The only answer I have is bad coaching. I hate to advocate for Charlie Strong to be fired, but he’s 16-20 overall and 12-14 in Big 12 play in his three years in Austin. Ron Prince was 17-20 and 9-15 in conference play and K-State fired him after three seasons. When you consider the circumstances, firing Strong certainly seems justified. You can’t tell me what he was taking over at Texas was any worse than what Prince took over at K-State and he was justifiably fired in three seasons. Strong should have been able to show progress by now with the resources Texas has. But the fact is, there never has been any progress when it comes to wins and losses.

Stanton: I have no explanation for Texas. They consistently bring in some of the most talented players in the country, their facilities are top notch, and they have one of the most renown histories in college football, they have no excuses for handing Kansas their first FBS victory in 24 games. With Houston coach, Tom Herman, reportedly in talks with LSU, Texas faithful likely aren’t having the best Thanksgiving holiday.

John: Listen Korby, you don’t just waltz into Kansas Memorial Stadium (track no longer included) and walk out with a win. Well, unless you’re any power five team not named Texas or Iowa State.

On second thought, you’re right that was a brutal loss.

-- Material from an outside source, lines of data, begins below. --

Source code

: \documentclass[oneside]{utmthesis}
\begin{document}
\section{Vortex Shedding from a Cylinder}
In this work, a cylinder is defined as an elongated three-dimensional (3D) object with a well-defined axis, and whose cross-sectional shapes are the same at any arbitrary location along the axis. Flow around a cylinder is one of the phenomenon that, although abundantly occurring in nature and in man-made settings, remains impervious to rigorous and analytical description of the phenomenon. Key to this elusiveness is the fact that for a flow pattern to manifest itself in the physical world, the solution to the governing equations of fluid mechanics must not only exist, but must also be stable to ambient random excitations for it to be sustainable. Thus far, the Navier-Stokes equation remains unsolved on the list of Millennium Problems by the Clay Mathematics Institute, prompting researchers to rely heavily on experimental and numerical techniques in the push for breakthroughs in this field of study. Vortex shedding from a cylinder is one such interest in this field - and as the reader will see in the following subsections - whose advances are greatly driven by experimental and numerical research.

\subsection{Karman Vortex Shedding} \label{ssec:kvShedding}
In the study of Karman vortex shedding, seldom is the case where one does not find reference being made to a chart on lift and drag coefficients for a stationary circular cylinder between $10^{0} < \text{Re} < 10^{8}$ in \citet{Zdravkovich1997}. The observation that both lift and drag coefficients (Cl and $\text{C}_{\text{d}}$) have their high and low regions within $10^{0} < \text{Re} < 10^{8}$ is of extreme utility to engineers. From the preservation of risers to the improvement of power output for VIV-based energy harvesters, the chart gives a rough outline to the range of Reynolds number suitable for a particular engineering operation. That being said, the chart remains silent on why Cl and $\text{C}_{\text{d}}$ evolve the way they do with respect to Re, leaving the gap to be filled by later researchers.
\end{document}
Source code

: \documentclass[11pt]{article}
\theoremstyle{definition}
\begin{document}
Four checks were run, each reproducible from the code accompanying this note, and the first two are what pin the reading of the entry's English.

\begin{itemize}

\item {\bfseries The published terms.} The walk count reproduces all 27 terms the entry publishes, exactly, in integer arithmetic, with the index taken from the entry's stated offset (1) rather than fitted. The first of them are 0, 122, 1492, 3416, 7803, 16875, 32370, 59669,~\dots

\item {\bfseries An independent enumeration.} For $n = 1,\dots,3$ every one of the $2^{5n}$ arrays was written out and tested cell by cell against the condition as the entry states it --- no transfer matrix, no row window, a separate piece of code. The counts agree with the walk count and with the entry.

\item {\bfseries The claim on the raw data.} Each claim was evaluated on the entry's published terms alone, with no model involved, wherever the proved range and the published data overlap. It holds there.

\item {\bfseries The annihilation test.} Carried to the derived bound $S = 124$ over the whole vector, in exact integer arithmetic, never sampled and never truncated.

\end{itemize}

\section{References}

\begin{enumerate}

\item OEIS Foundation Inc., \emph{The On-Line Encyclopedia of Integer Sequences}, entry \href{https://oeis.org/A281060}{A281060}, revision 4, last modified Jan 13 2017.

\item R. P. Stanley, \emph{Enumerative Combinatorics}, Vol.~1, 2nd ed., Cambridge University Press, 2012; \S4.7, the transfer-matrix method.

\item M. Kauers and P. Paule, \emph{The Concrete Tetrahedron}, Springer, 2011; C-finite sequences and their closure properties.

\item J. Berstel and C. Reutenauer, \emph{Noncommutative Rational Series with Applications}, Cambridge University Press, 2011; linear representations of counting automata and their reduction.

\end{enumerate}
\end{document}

Stanton: While Texas has their high expectations, Baylor has their scandal and Kansas has their blatant disinterest in football, so I would take the Texas job first out of those three. Charlie Strong has likely dampened Texas fans’ expectations by at least enough to let the next guy have a fair shot at bringing Texas back to relevance. Baylor is messy right now, but they have a brand new stadium and recent success that should still resonate with Texas recruits, so I’d put them second. As for the Kansas job, I don’t envy anyone who has to take on that job.

John: I definitely think Texas has lost some of its luster in terms of where it ranks nationally, but it’s still at the top of the list of jobs in the Big 12. It might still be at the top of the list of jobs in the country if it wasn’t for all of the misguided influence that boosters seems to have with the program. When Nick Saban took the Alabama job, he demanded that those types of guys needed to stay out of his way if he was going to be the head coach there. Texas needs to adopt that strategy.

As for Baylor v. KU, the Bears have a beautiful new stadium and recent success after winning the Big 12 in 2013 and 2014. Combine that with the fact that they’re in the most fertile recruiting ground in the country and I’d still easily rank that job ahead of Kansas despite the scandal.

Cole: Texas, Baylor, KU.

John: There was a lot of talk this week about how much better Kansas looks this season from the K-State players. Jordan Willis said he thinks this will be by far the best Kansas team he’s played against in his career. I think KU’s win over Texas has made this game a little more intriguing for both K-State players and K-State fans.

That’s probably a bad thing for the Jayhawks. Any chance of them sneaking up on the Wildcats has likely gone out of the window. If you buy into having external motivators, K-State has senior day, Snyder’s 200th and beating their in-state rival on the table this week. Snyder has beaten Kansas by an average of 34 points per game since coming back in 2009, and I don’t expect this one to be much different.

Cole: I’ve heard a lot of talk about KU making progress this season, and I do think they’re somewhat better. But they’ve played five road games this season and have been outscored 251-57 in those games, an average defeat of 50-11. This is a program that hasn’t won a Big 12 game on the road in more than eight years and has lost 40 consecutive contests away from home overall. In addition, over their last 36 road games, the Jayhawks have been outscored by a combined score of 1,546-468, an average margin of defeat of 43-13 per game. KU’s closest game on the road this year was a 27-point loss at West Virginia. There’s a reason K-State is favored by 27.

KU will come in fired up after defeating Texas. But I don’t think that helps them much. If anything, it gets the attention of K-State’s players even more. The Wildcats, like always, will be up for this game. K-State wins 38-10.

Stanton: It’s only fitting that Coach Snyder gets his 200th win against Kansas, I think K-State wins 42-3.